= EXERCISE OBJECTIVE =
Compute how many lines in the data below hold the word "methods", then report that number with nothing else.

= LISTED RECORDS =
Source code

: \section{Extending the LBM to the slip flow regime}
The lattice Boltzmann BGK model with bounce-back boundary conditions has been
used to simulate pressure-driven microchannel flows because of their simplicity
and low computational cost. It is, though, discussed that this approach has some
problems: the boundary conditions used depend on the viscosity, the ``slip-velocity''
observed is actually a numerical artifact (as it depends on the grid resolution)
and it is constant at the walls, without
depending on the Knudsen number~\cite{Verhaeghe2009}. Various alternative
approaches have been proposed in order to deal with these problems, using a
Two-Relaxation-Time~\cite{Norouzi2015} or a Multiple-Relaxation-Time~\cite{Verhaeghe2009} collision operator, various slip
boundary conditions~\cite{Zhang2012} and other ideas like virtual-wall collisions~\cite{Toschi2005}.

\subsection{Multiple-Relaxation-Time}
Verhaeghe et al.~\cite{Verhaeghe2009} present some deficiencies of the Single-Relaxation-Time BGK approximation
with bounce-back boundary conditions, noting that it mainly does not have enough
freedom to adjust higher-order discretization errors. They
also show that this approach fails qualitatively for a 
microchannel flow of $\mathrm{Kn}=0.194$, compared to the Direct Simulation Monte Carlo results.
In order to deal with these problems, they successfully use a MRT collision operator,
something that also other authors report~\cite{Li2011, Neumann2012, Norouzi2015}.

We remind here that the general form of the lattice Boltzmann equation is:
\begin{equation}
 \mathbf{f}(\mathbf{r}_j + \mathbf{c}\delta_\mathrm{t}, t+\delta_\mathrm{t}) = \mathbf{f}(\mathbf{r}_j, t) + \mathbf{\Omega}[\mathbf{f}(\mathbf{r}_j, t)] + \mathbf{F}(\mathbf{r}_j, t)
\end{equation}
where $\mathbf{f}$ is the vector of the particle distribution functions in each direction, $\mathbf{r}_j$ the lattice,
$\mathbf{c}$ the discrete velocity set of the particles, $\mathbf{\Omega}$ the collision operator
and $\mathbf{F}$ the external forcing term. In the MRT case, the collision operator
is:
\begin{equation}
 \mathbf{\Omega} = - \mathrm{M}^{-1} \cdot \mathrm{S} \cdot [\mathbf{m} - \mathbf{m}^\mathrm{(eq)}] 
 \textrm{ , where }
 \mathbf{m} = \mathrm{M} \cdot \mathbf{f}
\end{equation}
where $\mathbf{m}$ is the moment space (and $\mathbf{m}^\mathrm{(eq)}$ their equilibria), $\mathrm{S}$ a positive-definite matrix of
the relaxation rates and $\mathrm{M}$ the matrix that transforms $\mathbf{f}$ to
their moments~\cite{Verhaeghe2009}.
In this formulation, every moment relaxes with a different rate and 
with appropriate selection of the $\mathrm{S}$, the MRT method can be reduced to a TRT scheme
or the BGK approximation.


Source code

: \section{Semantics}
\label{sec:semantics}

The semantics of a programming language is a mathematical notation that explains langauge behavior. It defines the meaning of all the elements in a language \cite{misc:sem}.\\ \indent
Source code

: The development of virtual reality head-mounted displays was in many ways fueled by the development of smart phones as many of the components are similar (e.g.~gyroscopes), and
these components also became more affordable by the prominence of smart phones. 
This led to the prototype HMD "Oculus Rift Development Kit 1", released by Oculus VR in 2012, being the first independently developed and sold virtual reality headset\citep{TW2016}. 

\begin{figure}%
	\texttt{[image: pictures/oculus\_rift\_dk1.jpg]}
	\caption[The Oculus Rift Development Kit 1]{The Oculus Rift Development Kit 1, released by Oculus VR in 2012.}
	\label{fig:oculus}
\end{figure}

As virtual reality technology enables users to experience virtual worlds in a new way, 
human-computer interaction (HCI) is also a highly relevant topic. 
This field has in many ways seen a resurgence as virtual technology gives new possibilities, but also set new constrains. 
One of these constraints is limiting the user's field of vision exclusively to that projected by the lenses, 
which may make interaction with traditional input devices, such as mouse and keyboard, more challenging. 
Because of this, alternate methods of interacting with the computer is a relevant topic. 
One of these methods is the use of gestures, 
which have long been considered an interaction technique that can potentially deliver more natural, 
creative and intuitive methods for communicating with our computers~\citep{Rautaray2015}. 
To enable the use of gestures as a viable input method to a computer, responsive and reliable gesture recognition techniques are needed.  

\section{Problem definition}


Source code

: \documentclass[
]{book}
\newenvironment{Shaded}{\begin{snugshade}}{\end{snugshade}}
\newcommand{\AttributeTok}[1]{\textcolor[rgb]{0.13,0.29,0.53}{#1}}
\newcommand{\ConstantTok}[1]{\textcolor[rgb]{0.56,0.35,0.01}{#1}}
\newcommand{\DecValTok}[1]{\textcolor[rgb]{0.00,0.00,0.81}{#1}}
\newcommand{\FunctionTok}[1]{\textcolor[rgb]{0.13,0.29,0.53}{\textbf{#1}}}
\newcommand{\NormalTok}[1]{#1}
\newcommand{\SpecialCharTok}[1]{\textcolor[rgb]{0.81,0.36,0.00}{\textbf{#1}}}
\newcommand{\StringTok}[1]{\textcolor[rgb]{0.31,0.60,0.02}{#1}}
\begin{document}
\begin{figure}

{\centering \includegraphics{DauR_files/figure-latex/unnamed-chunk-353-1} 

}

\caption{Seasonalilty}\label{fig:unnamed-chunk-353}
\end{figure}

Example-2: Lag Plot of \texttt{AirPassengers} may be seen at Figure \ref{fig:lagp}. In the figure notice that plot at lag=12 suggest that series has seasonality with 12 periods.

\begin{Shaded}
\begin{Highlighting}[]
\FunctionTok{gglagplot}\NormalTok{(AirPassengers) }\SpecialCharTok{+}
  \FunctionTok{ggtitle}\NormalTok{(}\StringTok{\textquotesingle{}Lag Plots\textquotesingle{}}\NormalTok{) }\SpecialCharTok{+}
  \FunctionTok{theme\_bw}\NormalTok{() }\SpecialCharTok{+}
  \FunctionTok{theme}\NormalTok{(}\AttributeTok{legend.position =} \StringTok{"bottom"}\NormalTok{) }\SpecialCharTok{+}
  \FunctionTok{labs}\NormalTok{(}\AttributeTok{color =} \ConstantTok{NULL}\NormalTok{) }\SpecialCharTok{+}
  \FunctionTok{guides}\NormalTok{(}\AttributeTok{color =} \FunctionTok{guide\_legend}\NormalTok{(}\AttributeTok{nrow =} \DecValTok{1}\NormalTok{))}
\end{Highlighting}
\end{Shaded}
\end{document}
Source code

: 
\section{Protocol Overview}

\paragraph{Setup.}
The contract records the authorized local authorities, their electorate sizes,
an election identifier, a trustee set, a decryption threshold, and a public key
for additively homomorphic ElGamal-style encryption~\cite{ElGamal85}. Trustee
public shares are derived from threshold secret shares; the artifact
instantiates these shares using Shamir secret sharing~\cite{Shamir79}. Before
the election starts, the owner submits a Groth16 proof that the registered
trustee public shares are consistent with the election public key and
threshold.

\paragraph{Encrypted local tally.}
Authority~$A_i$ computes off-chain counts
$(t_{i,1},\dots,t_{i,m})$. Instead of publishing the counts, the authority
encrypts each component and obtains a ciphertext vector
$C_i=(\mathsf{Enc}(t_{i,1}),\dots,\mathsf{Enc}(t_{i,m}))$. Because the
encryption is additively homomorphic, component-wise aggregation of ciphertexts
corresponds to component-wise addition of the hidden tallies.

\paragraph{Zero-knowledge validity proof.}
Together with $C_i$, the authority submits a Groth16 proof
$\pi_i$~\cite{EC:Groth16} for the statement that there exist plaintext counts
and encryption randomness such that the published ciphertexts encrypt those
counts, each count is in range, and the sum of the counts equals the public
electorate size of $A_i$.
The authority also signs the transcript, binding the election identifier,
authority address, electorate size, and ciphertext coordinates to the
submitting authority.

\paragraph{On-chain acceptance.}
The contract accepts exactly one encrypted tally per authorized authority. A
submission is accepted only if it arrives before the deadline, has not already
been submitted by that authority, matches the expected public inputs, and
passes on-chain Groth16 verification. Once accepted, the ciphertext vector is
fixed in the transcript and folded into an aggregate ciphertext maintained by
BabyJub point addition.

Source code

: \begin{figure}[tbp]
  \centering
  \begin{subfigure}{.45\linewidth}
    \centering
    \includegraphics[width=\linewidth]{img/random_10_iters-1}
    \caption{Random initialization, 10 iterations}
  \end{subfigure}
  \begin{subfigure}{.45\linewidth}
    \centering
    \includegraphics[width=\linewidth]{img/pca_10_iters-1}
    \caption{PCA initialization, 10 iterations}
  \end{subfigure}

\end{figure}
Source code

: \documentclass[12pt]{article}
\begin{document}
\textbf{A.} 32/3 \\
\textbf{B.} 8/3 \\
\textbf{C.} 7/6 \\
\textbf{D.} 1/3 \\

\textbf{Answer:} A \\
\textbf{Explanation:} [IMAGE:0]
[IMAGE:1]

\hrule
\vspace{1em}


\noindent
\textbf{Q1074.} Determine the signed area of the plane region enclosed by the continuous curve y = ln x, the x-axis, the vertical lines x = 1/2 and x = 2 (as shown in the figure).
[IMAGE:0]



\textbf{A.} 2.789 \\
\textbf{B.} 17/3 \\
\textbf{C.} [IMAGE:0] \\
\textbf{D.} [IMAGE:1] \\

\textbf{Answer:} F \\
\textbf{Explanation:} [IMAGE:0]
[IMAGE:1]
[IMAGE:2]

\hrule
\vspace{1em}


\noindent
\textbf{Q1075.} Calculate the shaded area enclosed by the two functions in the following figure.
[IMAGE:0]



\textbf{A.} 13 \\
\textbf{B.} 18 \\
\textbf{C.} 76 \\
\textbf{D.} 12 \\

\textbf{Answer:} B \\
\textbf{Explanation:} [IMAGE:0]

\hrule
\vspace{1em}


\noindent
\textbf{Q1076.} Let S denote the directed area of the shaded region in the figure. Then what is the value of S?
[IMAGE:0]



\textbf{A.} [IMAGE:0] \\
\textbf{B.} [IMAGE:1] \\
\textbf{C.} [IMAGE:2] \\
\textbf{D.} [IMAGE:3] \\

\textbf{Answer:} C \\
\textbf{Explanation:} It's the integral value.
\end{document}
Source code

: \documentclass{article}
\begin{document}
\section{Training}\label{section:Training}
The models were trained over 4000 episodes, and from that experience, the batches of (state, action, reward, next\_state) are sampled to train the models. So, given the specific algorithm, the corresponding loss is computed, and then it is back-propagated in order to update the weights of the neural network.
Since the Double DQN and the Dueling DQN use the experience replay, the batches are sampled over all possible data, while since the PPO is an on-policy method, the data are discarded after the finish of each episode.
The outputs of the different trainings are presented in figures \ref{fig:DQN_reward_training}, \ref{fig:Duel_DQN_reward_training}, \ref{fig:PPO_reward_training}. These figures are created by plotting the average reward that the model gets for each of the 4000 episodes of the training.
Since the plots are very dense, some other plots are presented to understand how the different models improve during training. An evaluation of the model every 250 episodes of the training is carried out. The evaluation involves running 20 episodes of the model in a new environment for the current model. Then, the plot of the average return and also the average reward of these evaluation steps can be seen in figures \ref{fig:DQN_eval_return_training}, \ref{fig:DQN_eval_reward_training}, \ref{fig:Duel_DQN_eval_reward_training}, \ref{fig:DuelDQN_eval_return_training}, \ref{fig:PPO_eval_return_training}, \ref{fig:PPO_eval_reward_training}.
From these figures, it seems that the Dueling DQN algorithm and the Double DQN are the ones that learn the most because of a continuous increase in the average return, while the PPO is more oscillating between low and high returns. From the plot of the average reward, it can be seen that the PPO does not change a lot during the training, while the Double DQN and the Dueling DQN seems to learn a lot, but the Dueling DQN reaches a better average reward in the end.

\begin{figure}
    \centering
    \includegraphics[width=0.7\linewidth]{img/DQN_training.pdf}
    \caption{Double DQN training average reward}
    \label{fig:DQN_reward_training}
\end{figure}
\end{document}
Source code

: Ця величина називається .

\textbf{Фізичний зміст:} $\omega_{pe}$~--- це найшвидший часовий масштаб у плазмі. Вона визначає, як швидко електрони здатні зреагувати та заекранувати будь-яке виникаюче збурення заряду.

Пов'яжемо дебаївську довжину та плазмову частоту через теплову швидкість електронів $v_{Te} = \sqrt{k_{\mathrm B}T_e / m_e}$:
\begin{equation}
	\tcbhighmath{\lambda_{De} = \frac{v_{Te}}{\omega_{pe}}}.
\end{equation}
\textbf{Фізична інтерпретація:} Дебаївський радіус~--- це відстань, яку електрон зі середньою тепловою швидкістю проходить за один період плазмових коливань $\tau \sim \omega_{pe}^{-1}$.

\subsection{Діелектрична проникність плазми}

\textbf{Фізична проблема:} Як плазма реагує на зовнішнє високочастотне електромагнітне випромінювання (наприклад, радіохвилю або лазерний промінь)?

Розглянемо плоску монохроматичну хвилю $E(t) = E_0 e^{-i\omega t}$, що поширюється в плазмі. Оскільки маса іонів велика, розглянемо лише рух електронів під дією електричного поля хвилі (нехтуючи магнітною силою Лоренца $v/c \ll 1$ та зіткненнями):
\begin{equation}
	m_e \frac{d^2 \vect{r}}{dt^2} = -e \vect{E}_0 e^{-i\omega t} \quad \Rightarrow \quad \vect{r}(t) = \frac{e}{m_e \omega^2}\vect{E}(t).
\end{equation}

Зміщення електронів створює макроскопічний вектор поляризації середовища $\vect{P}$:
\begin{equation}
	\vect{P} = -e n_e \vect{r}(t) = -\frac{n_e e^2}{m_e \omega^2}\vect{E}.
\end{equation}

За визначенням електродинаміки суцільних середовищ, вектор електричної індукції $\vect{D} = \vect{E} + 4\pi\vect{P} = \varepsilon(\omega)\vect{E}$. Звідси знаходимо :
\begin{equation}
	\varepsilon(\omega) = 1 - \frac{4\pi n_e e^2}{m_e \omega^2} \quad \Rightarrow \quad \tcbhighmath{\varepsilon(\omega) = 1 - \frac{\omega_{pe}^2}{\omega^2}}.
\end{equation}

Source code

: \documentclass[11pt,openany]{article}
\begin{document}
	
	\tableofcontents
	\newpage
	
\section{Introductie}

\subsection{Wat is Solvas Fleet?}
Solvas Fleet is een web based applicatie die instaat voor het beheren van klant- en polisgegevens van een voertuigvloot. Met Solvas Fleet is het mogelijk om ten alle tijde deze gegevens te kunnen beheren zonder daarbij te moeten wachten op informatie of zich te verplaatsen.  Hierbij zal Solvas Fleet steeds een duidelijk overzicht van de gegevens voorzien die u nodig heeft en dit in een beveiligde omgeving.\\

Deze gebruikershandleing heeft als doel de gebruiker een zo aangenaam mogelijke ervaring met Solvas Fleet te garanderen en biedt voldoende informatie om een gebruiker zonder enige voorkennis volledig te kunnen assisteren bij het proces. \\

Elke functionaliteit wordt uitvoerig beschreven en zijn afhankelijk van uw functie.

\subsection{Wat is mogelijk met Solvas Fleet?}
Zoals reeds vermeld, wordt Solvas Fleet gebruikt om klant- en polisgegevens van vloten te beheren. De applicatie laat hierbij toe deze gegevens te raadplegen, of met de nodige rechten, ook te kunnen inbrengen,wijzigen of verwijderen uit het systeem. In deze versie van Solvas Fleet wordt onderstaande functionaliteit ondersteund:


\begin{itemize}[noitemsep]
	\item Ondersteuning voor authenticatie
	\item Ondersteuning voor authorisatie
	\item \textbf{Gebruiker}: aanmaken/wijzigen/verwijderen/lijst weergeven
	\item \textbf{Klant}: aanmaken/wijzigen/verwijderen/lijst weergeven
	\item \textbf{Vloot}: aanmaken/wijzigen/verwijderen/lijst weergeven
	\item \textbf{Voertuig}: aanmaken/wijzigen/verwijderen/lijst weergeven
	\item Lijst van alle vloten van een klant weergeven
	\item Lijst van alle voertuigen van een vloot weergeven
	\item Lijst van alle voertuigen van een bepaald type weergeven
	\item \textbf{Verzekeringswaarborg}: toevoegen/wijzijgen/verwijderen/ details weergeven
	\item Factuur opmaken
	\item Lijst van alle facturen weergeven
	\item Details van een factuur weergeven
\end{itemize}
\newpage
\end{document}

= ANSWER BELOW =
3